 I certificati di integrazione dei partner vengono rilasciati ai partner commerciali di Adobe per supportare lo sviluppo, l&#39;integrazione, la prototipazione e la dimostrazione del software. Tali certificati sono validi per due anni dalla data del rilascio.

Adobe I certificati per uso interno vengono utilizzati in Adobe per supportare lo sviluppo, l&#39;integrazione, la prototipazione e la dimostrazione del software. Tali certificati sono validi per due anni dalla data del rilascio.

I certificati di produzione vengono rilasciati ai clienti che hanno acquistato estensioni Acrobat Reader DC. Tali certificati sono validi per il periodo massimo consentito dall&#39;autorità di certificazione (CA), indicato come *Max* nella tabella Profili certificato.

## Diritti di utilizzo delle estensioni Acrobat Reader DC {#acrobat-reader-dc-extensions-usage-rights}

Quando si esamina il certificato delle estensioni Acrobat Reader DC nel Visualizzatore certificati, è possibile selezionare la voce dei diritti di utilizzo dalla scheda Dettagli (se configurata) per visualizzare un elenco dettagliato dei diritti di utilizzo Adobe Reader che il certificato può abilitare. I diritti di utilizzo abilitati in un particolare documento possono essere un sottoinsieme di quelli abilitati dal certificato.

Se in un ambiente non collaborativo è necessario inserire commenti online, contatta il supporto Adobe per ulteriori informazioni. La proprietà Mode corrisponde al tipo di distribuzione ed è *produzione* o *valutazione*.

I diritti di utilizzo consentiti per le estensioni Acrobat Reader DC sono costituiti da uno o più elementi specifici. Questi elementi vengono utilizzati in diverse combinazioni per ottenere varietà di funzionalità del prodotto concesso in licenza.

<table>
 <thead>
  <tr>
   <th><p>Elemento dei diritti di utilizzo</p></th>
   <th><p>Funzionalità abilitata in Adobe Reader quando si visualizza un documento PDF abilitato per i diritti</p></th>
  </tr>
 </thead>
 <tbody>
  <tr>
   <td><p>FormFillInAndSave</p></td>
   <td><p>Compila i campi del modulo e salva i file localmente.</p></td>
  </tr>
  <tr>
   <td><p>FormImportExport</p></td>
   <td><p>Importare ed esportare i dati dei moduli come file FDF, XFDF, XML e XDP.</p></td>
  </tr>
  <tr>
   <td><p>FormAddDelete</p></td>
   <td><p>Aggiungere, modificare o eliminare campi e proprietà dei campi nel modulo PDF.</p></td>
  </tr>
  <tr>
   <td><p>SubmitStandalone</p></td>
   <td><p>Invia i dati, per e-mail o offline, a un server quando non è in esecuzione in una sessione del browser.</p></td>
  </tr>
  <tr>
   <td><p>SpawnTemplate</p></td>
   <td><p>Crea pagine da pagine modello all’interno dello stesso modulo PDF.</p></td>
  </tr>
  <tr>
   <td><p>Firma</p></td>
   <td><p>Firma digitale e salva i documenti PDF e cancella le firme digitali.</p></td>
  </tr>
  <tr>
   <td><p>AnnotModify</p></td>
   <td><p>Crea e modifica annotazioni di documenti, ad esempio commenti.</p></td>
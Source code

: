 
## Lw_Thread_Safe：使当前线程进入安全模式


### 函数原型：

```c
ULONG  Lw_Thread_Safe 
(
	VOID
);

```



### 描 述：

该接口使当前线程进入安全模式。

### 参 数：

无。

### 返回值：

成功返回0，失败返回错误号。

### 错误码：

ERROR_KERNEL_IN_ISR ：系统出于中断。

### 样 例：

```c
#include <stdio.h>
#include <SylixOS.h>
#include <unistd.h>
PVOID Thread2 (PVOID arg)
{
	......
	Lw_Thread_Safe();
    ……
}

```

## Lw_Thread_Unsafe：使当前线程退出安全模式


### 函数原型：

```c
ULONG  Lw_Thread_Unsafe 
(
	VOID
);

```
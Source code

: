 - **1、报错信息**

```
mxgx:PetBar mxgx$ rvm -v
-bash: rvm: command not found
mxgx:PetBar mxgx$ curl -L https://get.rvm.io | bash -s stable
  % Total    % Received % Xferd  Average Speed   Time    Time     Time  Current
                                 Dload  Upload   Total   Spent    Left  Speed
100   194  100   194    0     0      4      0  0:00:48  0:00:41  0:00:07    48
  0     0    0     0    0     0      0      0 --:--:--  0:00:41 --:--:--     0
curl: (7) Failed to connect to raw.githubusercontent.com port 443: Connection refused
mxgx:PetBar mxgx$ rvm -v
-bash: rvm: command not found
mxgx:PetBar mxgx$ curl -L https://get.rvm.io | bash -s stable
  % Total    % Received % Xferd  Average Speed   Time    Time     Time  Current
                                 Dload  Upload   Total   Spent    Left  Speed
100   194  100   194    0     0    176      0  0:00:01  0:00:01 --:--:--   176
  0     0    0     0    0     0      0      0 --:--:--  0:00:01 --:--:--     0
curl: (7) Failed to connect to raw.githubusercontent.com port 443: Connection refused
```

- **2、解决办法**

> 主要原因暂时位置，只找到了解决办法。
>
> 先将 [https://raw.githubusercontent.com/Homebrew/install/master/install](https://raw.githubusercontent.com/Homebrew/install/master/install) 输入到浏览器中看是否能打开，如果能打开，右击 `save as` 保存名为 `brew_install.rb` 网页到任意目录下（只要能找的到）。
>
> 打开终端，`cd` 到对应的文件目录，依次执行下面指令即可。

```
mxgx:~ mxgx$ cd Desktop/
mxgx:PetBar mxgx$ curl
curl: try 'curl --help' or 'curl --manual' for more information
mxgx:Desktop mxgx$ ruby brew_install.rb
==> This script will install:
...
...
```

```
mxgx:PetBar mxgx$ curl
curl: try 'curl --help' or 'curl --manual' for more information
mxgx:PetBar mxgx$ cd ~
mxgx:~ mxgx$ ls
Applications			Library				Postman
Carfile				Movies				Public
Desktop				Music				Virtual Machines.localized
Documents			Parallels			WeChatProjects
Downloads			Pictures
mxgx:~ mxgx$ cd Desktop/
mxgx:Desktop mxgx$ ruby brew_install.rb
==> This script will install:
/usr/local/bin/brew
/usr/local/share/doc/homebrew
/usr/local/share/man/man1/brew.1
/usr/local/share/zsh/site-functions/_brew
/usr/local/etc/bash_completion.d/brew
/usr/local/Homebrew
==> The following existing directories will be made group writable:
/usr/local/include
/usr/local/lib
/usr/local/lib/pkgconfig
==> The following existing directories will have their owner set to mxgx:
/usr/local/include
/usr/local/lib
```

----

## Activity
Every line of the material that holds "campi" should be copied out as the answer.

## Task response
   <td><p>Compila i campi del modulo e salva i file localmente.</p></td>
   <td><p>Aggiungere, modificare o eliminare campi e proprietà dei campi nel modulo PDF.</p></td>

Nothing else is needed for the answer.